[Available records — start]

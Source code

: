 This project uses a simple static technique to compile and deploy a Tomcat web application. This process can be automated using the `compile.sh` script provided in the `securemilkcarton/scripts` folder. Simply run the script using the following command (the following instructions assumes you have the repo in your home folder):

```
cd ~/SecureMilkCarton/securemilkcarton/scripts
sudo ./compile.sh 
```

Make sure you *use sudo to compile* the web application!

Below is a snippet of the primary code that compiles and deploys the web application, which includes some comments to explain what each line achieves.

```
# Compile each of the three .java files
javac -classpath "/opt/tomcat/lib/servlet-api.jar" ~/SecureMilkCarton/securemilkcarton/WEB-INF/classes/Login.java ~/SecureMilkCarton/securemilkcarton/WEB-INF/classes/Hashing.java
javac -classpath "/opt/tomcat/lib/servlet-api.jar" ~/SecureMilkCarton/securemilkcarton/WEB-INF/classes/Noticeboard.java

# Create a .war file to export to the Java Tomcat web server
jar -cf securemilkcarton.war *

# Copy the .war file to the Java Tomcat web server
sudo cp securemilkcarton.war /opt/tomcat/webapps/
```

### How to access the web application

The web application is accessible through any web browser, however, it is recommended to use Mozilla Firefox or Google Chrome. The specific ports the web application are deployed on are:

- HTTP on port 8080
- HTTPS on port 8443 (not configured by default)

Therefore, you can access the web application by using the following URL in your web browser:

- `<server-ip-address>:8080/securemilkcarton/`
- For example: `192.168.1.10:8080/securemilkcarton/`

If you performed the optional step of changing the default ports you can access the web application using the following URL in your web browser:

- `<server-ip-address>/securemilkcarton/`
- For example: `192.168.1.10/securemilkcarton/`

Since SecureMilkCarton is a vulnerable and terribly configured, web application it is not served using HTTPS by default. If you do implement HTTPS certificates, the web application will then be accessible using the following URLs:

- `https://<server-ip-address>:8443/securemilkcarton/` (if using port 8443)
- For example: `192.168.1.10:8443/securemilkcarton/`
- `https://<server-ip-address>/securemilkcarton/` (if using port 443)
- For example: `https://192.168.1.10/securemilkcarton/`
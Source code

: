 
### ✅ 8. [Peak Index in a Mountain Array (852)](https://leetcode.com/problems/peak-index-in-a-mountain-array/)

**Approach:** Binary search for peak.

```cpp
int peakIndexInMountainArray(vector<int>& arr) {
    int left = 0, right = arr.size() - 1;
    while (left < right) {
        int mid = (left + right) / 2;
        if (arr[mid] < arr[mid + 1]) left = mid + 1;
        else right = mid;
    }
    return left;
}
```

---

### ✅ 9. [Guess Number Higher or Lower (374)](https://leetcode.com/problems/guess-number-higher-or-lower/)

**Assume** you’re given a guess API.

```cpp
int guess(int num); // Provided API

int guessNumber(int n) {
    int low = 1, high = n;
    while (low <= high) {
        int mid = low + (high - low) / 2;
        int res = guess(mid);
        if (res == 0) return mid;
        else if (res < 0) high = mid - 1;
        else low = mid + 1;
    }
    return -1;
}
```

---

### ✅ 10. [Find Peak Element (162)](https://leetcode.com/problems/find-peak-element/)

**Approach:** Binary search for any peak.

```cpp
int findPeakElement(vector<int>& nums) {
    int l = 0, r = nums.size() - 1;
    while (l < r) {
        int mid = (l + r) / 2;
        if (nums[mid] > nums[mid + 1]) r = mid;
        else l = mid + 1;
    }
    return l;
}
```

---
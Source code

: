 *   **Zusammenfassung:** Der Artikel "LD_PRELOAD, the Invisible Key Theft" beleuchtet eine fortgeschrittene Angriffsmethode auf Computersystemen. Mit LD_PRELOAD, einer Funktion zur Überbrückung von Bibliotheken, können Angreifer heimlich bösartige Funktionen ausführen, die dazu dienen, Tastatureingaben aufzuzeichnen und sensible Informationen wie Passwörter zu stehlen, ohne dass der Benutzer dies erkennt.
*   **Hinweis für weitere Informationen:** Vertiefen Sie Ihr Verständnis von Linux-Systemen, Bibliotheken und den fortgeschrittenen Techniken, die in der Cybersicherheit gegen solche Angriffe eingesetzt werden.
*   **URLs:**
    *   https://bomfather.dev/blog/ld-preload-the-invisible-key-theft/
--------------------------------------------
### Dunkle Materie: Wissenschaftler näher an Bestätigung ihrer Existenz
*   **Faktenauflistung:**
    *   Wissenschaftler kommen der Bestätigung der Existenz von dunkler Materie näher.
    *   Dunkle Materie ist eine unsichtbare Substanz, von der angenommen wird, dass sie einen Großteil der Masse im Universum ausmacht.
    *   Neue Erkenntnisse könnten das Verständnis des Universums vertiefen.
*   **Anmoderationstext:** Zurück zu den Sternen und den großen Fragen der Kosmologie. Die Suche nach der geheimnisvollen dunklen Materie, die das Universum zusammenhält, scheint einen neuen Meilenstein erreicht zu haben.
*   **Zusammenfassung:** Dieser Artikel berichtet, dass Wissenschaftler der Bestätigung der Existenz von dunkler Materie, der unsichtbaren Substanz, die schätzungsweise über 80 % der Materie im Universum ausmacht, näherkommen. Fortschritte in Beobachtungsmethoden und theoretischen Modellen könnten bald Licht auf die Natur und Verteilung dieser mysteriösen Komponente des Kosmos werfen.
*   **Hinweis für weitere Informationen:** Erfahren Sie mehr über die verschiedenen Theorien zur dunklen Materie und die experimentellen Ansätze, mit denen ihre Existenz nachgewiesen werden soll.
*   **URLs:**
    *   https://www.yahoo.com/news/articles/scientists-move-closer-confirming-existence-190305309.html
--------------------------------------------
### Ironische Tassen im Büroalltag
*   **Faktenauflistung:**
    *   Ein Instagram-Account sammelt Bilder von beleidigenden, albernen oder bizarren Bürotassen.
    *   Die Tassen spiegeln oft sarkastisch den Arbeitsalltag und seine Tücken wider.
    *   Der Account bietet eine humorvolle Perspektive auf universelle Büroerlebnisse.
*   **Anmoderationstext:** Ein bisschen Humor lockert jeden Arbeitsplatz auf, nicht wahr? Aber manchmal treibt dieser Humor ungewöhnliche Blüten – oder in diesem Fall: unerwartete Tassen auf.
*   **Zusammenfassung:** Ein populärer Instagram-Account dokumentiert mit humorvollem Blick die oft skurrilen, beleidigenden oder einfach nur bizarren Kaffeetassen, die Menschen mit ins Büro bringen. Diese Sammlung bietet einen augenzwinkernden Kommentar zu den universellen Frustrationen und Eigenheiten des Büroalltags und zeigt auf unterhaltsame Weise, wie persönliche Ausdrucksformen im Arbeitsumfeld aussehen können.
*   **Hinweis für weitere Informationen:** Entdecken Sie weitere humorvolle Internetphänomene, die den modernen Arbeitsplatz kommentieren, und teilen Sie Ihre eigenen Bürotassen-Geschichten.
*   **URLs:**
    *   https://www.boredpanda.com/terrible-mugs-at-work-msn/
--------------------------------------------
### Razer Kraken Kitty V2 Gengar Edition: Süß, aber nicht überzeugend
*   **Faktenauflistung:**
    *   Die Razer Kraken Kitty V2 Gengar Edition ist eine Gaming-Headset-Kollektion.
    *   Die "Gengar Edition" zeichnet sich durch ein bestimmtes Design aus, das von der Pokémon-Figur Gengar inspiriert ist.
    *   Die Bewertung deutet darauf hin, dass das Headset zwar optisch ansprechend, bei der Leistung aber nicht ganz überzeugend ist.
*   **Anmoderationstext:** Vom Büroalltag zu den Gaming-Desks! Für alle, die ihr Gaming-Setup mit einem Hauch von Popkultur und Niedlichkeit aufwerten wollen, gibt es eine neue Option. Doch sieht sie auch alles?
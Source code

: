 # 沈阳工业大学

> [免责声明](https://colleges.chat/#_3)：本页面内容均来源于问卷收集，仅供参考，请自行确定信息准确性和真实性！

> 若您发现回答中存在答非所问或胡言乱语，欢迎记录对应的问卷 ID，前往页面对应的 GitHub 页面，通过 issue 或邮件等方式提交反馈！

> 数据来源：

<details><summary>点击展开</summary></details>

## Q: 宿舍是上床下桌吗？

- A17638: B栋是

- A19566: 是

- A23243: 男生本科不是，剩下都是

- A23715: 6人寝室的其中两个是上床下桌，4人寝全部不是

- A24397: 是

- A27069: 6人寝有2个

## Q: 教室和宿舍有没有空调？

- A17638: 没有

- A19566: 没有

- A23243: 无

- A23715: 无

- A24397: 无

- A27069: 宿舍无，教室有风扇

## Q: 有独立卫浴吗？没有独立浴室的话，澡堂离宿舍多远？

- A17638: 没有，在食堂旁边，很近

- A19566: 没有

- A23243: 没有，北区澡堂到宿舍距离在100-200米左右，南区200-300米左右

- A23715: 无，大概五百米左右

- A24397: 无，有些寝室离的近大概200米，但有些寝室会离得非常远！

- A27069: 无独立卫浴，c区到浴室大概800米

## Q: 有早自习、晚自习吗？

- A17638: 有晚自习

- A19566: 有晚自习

[Available records — finish]

Gather from the entries above all lines that include the string "classes".

> **Result of the exercise**:
javac -classpath "/opt/tomcat/lib/servlet-api.jar" ~/SecureMilkCarton/securemilkcarton/WEB-INF/classes/Login.java ~/SecureMilkCarton/securemilkcarton/WEB-INF/classes/Hashing.java
javac -classpath "/opt/tomcat/lib/servlet-api.jar" ~/SecureMilkCarton/securemilkcarton/WEB-INF/classes/Noticeboard.java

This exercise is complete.